Gregory pulls away, blue eyes connecting with brown, sharing the same small space. A smug grin plays about his lips as James pants, hips rising to meet the hand now toying with him. The diagnostician snickers and sets to work on the belt buckle and front button of the sleek black dress pants, agonisingly slow. James's hunger mounts.
"So needy," Gregory says softly, tongue swiping the shell of the oncologist's ear. "You'll have to beg for it."
He couldn't help it. He was like a lost puppy when it came to House, following the man around like there was an invisible leash wrapped around his neck. To be perfectly honest, he had no idea how they even became friends in the first place, but somehow, it had stuck. Like Stockholm syndrome.
"Please," he murmurs, "please, House…"
"Not good enough." Gregory withdraws, turning his back and meandering away. "Beg, James."
The sound of his name coming from those lips is like a drug. All he wanted was to hear Gregory utter his name over and over and over again. But begging… what was he supposed to say?
"Please, Greg, I want you to touch me… I need it. Fuck, please…"
"Mm, better. We'll work on it."
Gregory pushes James against the wall, pinning his hands above his head, gently rocking into him, that lovely pouty lip between his teeth. One hand slides down James's torso and into his dress pants. That's one layer down… Gregory's fingertips teasingly brush across James's legs, straying just below the waistband of his boxers before hitting home.
James hisses and arches into Gregory's touch. "Harder… Greg, harder, please…"
"Say it again," the diagnostician growls.
"Harder, Greg, I- oh fuck…"
"Oh god…" Wilson breathed out a shaky sigh.
It was over too quickly, bringing with it exhausted satisfaction, which was followed by terrible guilt. It was one thing to fantasize about a faceless being. It was another matter entirely to fantasize about one's best friend… one's male best friend. Every time, Wilson felt as though it was a perverted violation of their friendship to even think about it.
"Why can't I just be into tits and ass like normal men," he asked no one in particular.
It was the middle of the night… House was probably fast asleep… Why did it have to be him? It wasn't even that he was a man. No, that wasn't the real problem. It was that Gregory House was a very straight, very angry, very rude man, who likely wouldn't react well to hearing 'guess what I'm in love with you' from his only (male) friend.

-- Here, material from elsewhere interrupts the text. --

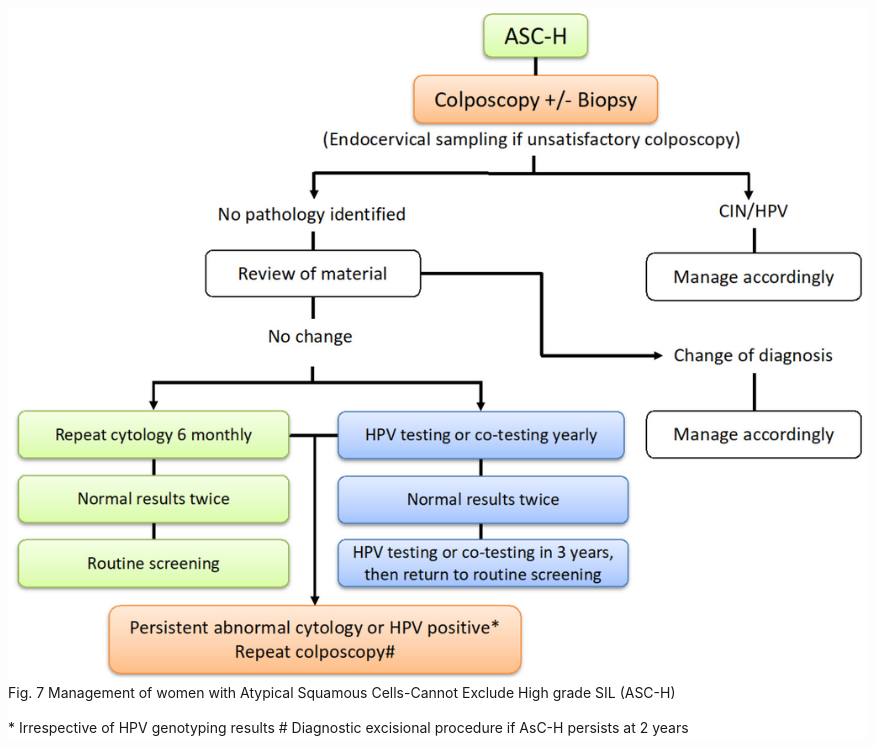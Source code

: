 ![](images/dc9dbd3e75b8622627607d085e7caa67bc39f84471dbeb30a9668d0e365eb498.jpg)  
Fig. 7 Management of women with Atypical Squamous Cells-Cannot Exclude High grade SIL (ASC-H)  

\* Irrespective of HPV genotyping results # Diagnostic excisional procedure if AsC-H persists at 2 years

But every time House gave him an inch, it was like being given a mile; yes, he could be very mean, but he could also be very affectionate and caring. Wilson knew this better than most. Better than anyone they had ever met. And every time House smiled at him, or hugged him, or thanked him, it gave him shivers. Part of him ached when House wasn't around, like he was missing bits and pieces when the other man was away. Every bit of him hurt whenever House reminded him of just how impossible it would be for them to be together.
"Nothing spoils the taste of peanut butter like unrequited love," he muttered, then heaved himself up out of bed to get cleaned off.
It's hard on a face when it gets laughed in.